I am trying to build a quick report using zeppelin notebook fetching data from DynamoDB with Apache Spark
The count is running fine but beyond that I am not able to run anything like
orders.take(1).foreach(println)
fails with the follwoing error:
org.apache.spark.SparkException: Job aborted due to stage failure: Task 0.0 in stage 5.0 (TID 5) had a not serializable result: org.apache.hadoop.io.Text
Serialization stack:
- object not serializable (class: org.apache.hadoop.io.Text, value: )
- field (class: scala.Tuple2, name: _1, type: class java.lang.Object)
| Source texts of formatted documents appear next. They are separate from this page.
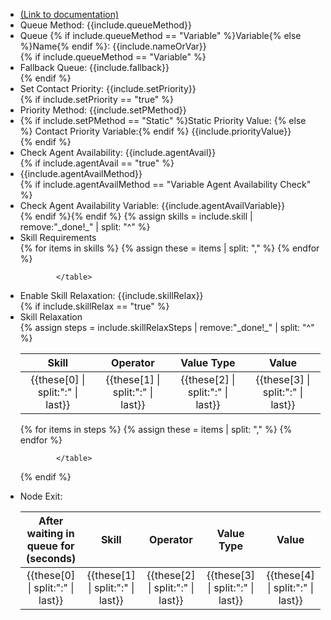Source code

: <!-- Escape brackets \{\{ variable \}\} -->
<ul>
<li><a href="https://help.webex.com/en-us/article/n5595zd/Webex-Contact-Center-Setup-and-Administration-Guide#Cisco_Generic_Topic.dita_c93b6399-3cd7-4c86-9e82-48a82469fb8e" target="_blank">(Link to documentation)</a></li>
<li>Queue Method: {{include.queueMethod}}</li>
<li>Queue {% if include.queueMethod == "Variable" %}Variable{% else %}Name{% endif %}: {{include.nameOrVar}}</li>
{% if include.queueMethod == "Variable" %}<li>Fallback Queue: {{include.fallback}}</li>{% endif %}
<li>Set Contact Priority: {{include.setPriority}}</li>
{% if include.setPriority == "true" %}<li>Priority Method: {{include.setPMethod}}</li>
<li>{% if include.setPMethod == "Static" %}Static Priority Value: {% else %} Contact Priority Variable:{% endif %} {{include.priorityValue}}</li> {% endif %}
<li>Check Agent Availability: {{include.agentAvail}} </li>
{% if include.agentAvail == "true" %}<li>{{include.agentAvailMethod}}</li>
{% if include.agentAvailMethod == "Variable Agent Availability Check" %} <li>Check Agent Availability Variable: {{include.agentAvailVariable}}</li> {% endif %}{% endif %}
{% assign skills = include.skill | remove:"_done!_" | split: "^" %}

<li>Skill Requirements</li>
     <table>
          <thead>
            <tr>
              <th style="text-align: center">Skill</th>
              <th style="text-align: center">Operator</th>
              <th style="text-align: center">Value Type</th>
              <th style="text-align: center">Value</th>
            </tr>
          </thead>
            <tbody>
{% for items in skills  %}
{% assign these = items | split: ","  %}
            <tr>
              <td style="text-align: center">{{these[0] | split:":" | last}}</td>
              <td style="text-align: center">{{these[1] | split:":" | last}}</td>
              <td style="text-align: center">{{these[2] | split:":" | last}}</td>
              <td style="text-align: center">{{these[3] | split:":" | last}}</td>
            </tr>
{% endfor %}
            </tbody>

            </table>


<li>Enable Skill Relaxation: {{include.skillRelax}}</li>
{% if include.skillRelax == "true" %}<li>Skill Relaxation</li> 
{% assign steps = include.skillRelaxSteps | remove:"_done!_" | split: "^" %}
     <table> 
          <thead>
            <tr>
              <th style="text-align: center">After waiting in <br> queue for (seconds)</th>
              <th style="text-align: center">Skill</th>
              <th style="text-align: center">Operator</th>
              <th style="text-align: center">Value Type</th>
              <th style="text-align: center">Value</th>
            </tr>
          </thead>
            <tbody>
{% for items in steps  %}
{% assign these = items | split: ","  %}
            <tr>
              <td style="text-align: center">{{these[0] | split:":" | last}}</td>
              <td style="text-align: center">{{these[1] | split:":" | last}}</td>
              <td style="text-align: center">{{these[2] | split:":" | last}}</td>
              <td style="text-align: center">{{these[3] | split:":" | last}}</td>
              <td style="text-align: center">{{these[4] | split:":" | last}}</td>
            </tr>
{% endfor %}
            </tbody>

            </table>
{% endif %}

<li>Node Exit: </li>
</ul>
- object (class scala.Tuple2, (,{<<A rec from DynamoDB as JSON>>}))
- element of array (index: 0)
- array (class [Lscala.Tuple2;, size 7)
How to fix this? I have tries to typecast the results but that failed:
asInstanceOf[Tuple2[Text, DynamoDBItemWritable]
so did the filter
orders.filter(_._1 != null)
I am planning to convert this to a DataFrame to register this as a temp table. Then I plan to run adhoc queries on this.
orders.map(t => t._2.getItem()).collect.foreach(println)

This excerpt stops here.